# [TASK GOAL]
Locate every line in the records below that contains the word "moment", and copy each one.

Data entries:

※

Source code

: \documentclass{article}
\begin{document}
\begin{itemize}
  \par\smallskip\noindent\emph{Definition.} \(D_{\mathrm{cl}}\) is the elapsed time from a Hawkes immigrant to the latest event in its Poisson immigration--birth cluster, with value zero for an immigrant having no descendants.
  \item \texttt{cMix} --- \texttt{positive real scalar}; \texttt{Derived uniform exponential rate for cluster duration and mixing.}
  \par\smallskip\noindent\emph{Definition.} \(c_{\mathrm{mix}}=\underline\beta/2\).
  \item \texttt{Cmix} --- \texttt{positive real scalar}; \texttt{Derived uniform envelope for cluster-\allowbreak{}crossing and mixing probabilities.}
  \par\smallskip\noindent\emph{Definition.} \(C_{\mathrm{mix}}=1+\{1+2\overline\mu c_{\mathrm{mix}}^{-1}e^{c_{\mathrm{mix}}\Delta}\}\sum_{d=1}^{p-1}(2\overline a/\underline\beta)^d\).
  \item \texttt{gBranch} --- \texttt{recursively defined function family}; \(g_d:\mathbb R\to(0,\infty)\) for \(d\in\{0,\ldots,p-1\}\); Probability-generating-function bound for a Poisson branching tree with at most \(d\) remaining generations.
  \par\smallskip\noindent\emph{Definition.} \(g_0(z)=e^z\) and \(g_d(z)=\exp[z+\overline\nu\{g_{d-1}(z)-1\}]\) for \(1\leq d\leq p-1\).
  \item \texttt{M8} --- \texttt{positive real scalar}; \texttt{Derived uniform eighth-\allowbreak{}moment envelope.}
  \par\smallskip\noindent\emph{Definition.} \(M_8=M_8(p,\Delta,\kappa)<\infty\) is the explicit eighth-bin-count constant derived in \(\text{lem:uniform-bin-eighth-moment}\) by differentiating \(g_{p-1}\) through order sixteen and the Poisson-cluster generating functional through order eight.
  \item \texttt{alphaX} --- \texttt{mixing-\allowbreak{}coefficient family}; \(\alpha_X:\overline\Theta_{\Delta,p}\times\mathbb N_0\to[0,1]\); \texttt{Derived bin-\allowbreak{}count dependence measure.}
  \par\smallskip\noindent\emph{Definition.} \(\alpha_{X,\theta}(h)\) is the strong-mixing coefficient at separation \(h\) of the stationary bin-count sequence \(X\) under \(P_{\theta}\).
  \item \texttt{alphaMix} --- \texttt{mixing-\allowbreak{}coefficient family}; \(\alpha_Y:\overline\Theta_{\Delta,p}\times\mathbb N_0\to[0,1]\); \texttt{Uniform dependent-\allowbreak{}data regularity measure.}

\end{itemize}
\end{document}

※

# [ANSWER TO THIS EXERCISE]
  \item \texttt{M8} --- \texttt{positive real scalar}; \texttt{Derived uniform eighth-\allowbreak{}moment envelope.}
  \par\smallskip\noindent\emph{Definition.} \(M_8=M_8(p,\Delta,\kappa)<\infty\) is the explicit eighth-bin-count constant derived in \(\text{lem:uniform-bin-eighth-moment}\) by differentiating \(g_{p-1}\) through order sixteen and the Poisson-cluster generating functional through order eight.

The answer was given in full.